* Work instructions
Of all the lines in the entries below, give again exactly those starting at the line containing "If you have" and ending at the line containing "The code bindings", both ends included, and no others.

Collected data entries:
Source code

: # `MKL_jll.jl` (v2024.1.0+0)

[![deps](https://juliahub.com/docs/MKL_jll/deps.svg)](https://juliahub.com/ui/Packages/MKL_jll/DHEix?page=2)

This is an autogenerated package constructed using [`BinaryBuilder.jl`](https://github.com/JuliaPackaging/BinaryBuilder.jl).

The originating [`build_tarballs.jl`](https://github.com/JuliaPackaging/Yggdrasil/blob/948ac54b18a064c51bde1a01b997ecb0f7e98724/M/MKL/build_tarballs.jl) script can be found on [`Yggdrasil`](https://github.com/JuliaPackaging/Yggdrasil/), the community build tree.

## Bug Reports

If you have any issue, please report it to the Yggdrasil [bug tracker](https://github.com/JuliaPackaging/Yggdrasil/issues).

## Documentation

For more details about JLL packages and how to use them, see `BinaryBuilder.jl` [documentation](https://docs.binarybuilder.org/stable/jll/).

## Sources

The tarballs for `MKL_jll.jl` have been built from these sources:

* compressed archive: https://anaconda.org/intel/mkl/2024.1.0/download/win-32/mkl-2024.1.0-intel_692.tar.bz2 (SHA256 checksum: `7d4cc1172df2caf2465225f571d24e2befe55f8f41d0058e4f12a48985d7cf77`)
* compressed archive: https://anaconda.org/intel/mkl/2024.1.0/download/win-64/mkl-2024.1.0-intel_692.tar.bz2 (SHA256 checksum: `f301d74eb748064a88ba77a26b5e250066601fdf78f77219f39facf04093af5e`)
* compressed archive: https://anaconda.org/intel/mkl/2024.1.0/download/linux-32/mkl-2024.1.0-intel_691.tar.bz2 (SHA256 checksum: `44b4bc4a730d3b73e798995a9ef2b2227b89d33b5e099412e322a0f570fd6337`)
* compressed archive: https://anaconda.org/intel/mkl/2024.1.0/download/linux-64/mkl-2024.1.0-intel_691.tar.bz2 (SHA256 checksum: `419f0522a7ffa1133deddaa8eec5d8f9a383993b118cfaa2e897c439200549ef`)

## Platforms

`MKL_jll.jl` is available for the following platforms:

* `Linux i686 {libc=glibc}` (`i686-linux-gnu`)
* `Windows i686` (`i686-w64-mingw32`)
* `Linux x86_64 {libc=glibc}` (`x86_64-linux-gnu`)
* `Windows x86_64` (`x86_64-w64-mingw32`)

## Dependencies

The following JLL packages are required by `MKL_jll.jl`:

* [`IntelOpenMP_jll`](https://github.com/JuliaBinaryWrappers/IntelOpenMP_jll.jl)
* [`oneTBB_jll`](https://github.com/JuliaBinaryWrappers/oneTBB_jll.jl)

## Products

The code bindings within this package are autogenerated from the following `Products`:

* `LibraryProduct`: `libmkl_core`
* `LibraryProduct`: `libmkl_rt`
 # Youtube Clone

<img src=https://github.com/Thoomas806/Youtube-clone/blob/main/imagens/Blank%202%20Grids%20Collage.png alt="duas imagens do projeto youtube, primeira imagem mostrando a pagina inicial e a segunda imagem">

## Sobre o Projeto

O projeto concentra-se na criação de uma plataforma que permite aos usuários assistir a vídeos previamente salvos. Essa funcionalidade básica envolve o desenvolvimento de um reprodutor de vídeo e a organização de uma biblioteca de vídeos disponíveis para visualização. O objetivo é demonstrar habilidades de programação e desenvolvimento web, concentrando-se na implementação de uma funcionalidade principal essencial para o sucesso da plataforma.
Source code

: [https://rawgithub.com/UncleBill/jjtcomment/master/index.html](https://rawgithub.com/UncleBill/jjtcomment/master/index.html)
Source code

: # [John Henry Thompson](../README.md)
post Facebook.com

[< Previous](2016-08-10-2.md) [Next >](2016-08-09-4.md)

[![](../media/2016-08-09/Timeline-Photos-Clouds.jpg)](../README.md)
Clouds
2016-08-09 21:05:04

* Your solution
If you have any issue, please report it to the Yggdrasil [bug tracker](https://github.com/JuliaPackaging/Yggdrasil/issues).

## Documentation

For more details about JLL packages and how to use them, see `BinaryBuilder.jl` [documentation](https://docs.binarybuilder.org/stable/jll/).

## Sources

The tarballs for `MKL_jll.jl` have been built from these sources:

* compressed archive: https://anaconda.org/intel/mkl/2024.1.0/download/win-32/mkl-2024.1.0-intel_692.tar.bz2 (SHA256 checksum: `7d4cc1172df2caf2465225f571d24e2befe55f8f41d0058e4f12a48985d7cf77`)
* compressed archive: https://anaconda.org/intel/mkl/2024.1.0/download/win-64/mkl-2024.1.0-intel_692.tar.bz2 (SHA256 checksum: `f301d74eb748064a88ba77a26b5e250066601fdf78f77219f39facf04093af5e`)
* compressed archive: https://anaconda.org/intel/mkl/2024.1.0/download/linux-32/mkl-2024.1.0-intel_691.tar.bz2 (SHA256 checksum: `44b4bc4a730d3b73e798995a9ef2b2227b89d33b5e099412e322a0f570fd6337`)
* compressed archive: https://anaconda.org/intel/mkl/2024.1.0/download/linux-64/mkl-2024.1.0-intel_691.tar.bz2 (SHA256 checksum: `419f0522a7ffa1133deddaa8eec5d8f9a383993b118cfaa2e897c439200549ef`)

## Platforms

`MKL_jll.jl` is available for the following platforms:

* `Linux i686 {libc=glibc}` (`i686-linux-gnu`)
* `Windows i686` (`i686-w64-mingw32`)
* `Linux x86_64 {libc=glibc}` (`x86_64-linux-gnu`)
* `Windows x86_64` (`x86_64-w64-mingw32`)

## Dependencies

The following JLL packages are required by `MKL_jll.jl`:

* [`IntelOpenMP_jll`](https://github.com/JuliaBinaryWrappers/IntelOpenMP_jll.jl)
* [`oneTBB_jll`](https://github.com/JuliaBinaryWrappers/oneTBB_jll.jl)

## Products

The code bindings within this package are autogenerated from the following `Products`:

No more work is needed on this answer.